Amok, described on the menu as "steamed coconut fish" ($4), arrived as a granular puck tweaked with turmeric and other spices. On the dry side, too; I was glad to have a mixed-fruit shake ($1) close at hand.
Fritz 335 Sisowath Quay, Phnom Penh, Cambodia (From a November 2006 visit)
Maybe it's not what I'd call amok, but I really enjoyed the version at this informal little eatery: an ample bowl of firm-fleshed fish, swimming in a thin curry with a little bite ($2). (Was that fish taking a swim at daybreak that same morning, in the Tonlé Sap river just across the way?) Good banana shake (80 cents), too.
Sa'em 379 Sisowath Quay, Phnom Penh, Cambodia (From a November 2006 visit)
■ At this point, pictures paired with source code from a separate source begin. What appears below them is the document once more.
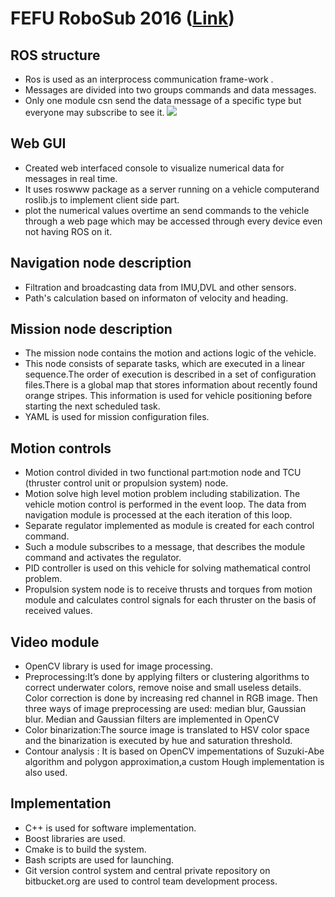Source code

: # FEFU RoboSub 2016 ([Link](https://robonation.org/sites/default/files/FarEasternFedUni_2016_RoboSub_Journal.pdf))
## ROS structure
* Ros is used as an interprocess communication  frame-work .
* Messages are divided into two groups commands and data messages.
* Only one module csn send the data message of a specific type but everyone may subscribe to see it. 
![](https://screenshotscdn.firefoxusercontent.com/images/798fefdf-0029-4f78-8259-9f5de2fd7ee3.png/Screenshot_2019-05-23_FarEasternFedUni_2016_RoboSub_Journal_pdf.png)
## Web GUI
* Created web interfaced console to visualize numerical data for messages in real time.
* It uses roswww package as a server running on a vehicle computerand roslib.js to implement client side part.
* plot the numerical values overtime an  send commands to the vehicle through a web page which may be accessed through every device even not having ROS on it. 
## Navigation node description
* Filtration and broadcasting data from IMU,DVL and other sensors.
* Path's calculation based on informaton of velocity and heading.
## Mission node description
* The mission node contains the motion and actions logic of the vehicle.
* This node consists of separate tasks, which are executed in a linear sequence.The order of execution is described in a set of configuration files.There is a global map that stores information about recently found orange stripes. This information is used for vehicle positioning before starting the next scheduled task.
* YAML is used for mission configuration files.
## Motion controls
* Motion control divided in two functional part:motion node and TCU (thruster control unit or propulsion system) node.
* Motion solve high level motion problem including stabilization. The vehicle motion control is performed in the event loop. The data from navigation module is processed at the each iteration of this loop.
* Separate regulator implemented as module is created for each control command.
* Such a module subscribes to a message, that describes the module command and activates the regulator.
* PID controller is used on this vehicle for solving mathematical control problem.
* Propulsion system node is to receive thrusts and torques from motion module and calculates control signals for each thruster on the basis of received values.
## Video module
* OpenCV library is used for image processing. 
* Preprocessing:It’s done by applying filters or clustering algorithms to correct underwater colors, remove noise and small useless details. Color correction is done by increasing red channel in RGB image. Then three ways of image preprocessing are used: median blur, Gaussian blur. Median and Gaussian filters are implemented in OpenCV
* Color binarization:The source image is translated to HSV color space and the binarization is executed by hue and saturation threshold.
* Contour analysis : It is based on OpenCV impementations of Suzuki-Abe algorithm and polygon approximation,a custom Hough implementation is also used.
## Implementation
* C++ is used for software implementation.
* Boost libraries are used.
* Cmake is to build the system.
* Bash scripts are used for launching.
* Git version control system and central private repository on bitbucket.org are used to control team development process.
The fish version of the namesake entree ($4), steamed but still, sadly, chunky, sat in a sweet, bland curry sauce. I didn't specify "banana leaf," so I suppose I deserved the default tourist presentation, too. Ribs ($3.50) were OK.
Amoc Café 2 Ph. 278, Phnom Penh, Cambodia (From a November 2006 visit)
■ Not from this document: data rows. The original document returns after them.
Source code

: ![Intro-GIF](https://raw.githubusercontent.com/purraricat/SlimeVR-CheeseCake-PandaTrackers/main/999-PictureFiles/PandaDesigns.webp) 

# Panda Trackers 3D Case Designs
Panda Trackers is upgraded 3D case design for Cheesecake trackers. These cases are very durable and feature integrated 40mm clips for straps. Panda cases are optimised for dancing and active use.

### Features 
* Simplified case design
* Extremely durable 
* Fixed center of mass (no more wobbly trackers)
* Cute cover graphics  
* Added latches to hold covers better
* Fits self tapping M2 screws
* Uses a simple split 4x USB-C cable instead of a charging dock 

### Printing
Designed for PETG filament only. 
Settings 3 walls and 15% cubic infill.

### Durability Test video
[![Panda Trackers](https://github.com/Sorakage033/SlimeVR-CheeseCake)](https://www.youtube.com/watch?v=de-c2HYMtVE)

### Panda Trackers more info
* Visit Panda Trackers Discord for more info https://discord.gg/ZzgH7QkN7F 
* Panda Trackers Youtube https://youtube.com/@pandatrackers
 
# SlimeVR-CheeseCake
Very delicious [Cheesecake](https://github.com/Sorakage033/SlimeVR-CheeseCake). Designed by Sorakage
A gentleman I met on the street — he moved here from Germany more than a decade ago and was working on establishing a turkey farm — introduced me to his local market. This Cambodian take on a banh xeo (about 2,000 riels), served "broken," had a similar name and was accompanied by lettuce leaves and fish sauce for wrapping and dipping.
Psar Kandal food vendor Phnom Penh, Cambodia (From a November 2006 visit)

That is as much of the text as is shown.